Data element definition

From Wikipedia, the free encyclopedia

In metadata, a data element definition is a human readable phrase or sentence associated with a data element within a data dictionary that describes the meaning or semantics of a data element.

Data element definitions are critical for external users of any data system. Good definitions can dramatically ease the process of mapping one set of data into another set of data. This is a core feature of distributed computing and intelligent agent development.

There several guidelines to that should be followed when creating high-quality data element definitions.

Contents

[edit] Properties of Clear Definitions

A good definition is:

  1. Precise - The definition should use words that have a precise meaning. Try to avoid words that have multiple meanings or multiple word senses.
  2. Concise - The definition should use the shortest description possible that is still clear.
  3. Non Circular - The definition should not use the term you are trying to define in the definition itself. This is known as a circular definition.
  4. Distinct - The definition should differentiate a data element from other data elements. This process is called disambiguation.
  5. Unencumbered - The definition should be free of embedding rationale, functional usage, domain information, or procedural information.

A data element definition is a required property when adding data elements to a metadata registry.

Definitions should not refer to terms or concepts that might be misinterpreted by others or that have different meanings based on the context of a situation. Definitions should not contain acronyms that are not clearly defined or linked to other precise definitions.
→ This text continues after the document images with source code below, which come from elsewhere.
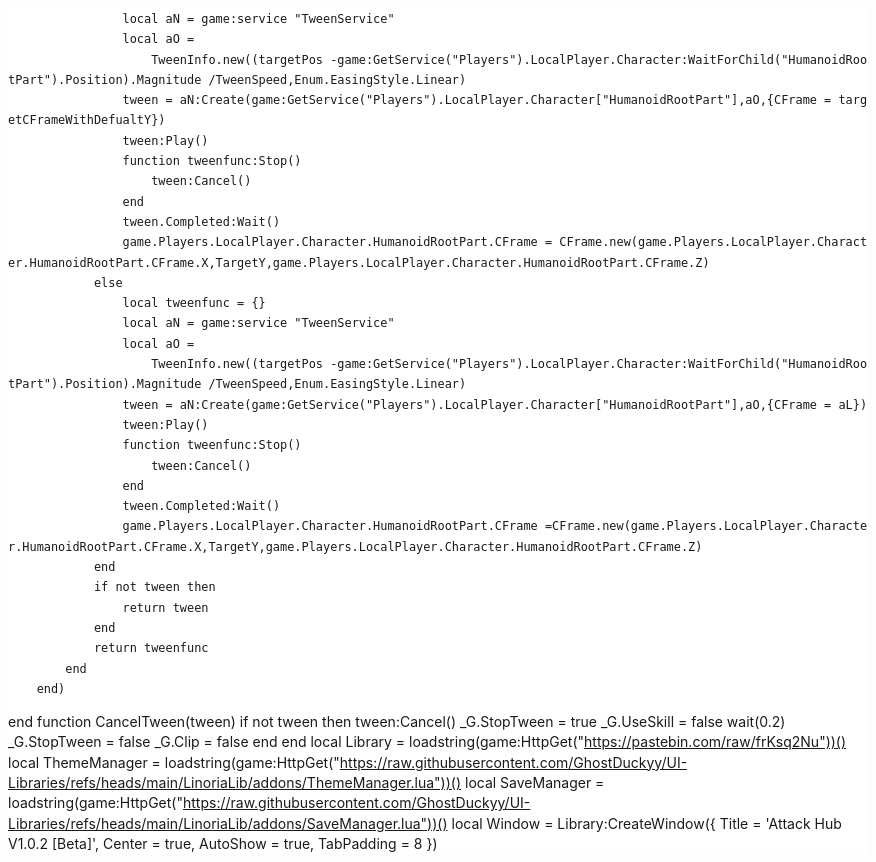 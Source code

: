                     local aN = game:service "TweenService"
                    local aO =
                        TweenInfo.new((targetPos -game:GetService("Players").LocalPlayer.Character:WaitForChild("HumanoidRootPart").Position).Magnitude /TweenSpeed,Enum.EasingStyle.Linear)
                    tween = aN:Create(game:GetService("Players").LocalPlayer.Character["HumanoidRootPart"],aO,{CFrame = targetCFrameWithDefualtY})
                    tween:Play()
                    function tweenfunc:Stop()
                        tween:Cancel()
                    end
                    tween.Completed:Wait()
                    game.Players.LocalPlayer.Character.HumanoidRootPart.CFrame = CFrame.new(game.Players.LocalPlayer.Character.HumanoidRootPart.CFrame.X,TargetY,game.Players.LocalPlayer.Character.HumanoidRootPart.CFrame.Z)
                else
                    local tweenfunc = {}
                    local aN = game:service "TweenService"
                    local aO =
                        TweenInfo.new((targetPos -game:GetService("Players").LocalPlayer.Character:WaitForChild("HumanoidRootPart").Position).Magnitude /TweenSpeed,Enum.EasingStyle.Linear)
                    tween = aN:Create(game:GetService("Players").LocalPlayer.Character["HumanoidRootPart"],aO,{CFrame = aL})
                    tween:Play()
                    function tweenfunc:Stop()
                        tween:Cancel()
                    end
                    tween.Completed:Wait()
                    game.Players.LocalPlayer.Character.HumanoidRootPart.CFrame =CFrame.new(game.Players.LocalPlayer.Character.HumanoidRootPart.CFrame.X,TargetY,game.Players.LocalPlayer.Character.HumanoidRootPart.CFrame.Z)
                end
                if not tween then
                    return tween
                end
                return tweenfunc
            end
        end)
end
function CancelTween(tween)
		if not tween then
			tween:Cancel()
			_G.StopTween = true
			_G.UseSkill = false
			wait(0.2)
			_G.StopTween = false
			_G.Clip = false
		end
	end
local Library = loadstring(game:HttpGet("https://pastebin.com/raw/frKsq2Nu"))()
local ThemeManager = loadstring(game:HttpGet("https://raw.githubusercontent.com/GhostDuckyy/UI-Libraries/refs/heads/main/LinoriaLib/addons/ThemeManager.lua"))()
local SaveManager = loadstring(game:HttpGet("https://raw.githubusercontent.com/GhostDuckyy/UI-Libraries/refs/heads/main/LinoriaLib/addons/SaveManager.lua"))()
local Window = Library:CreateWindow({
    Title = 'Attack Hub V1.0.2 [Beta]',
    Center = true,
    AutoShow = true,
    TabPadding = 8
})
If you are creating a large number of data elements, all the definitions should be consistent with related concepts.

Standards such as the ISO/IEC 11179 Metadata Registry specification give guidelines for creating precise data element definitions. Specifically chapter four of the ISO/IEC 11179 metadata registry standard covers data element definition quality standards [1].

[edit] Using precise words

Common words such as play or run frequently have many meanings. For example the WordNet database documents over 57 different distinct meanings for the word "play" but only a single definition for the term dramatic play. Fewer definitions in a chosen word's dictionary entry is preferable. This minimizes misinterpretation related to a reader's context and background. The process of finding a good meaning of a word is called Word sense disambiguation.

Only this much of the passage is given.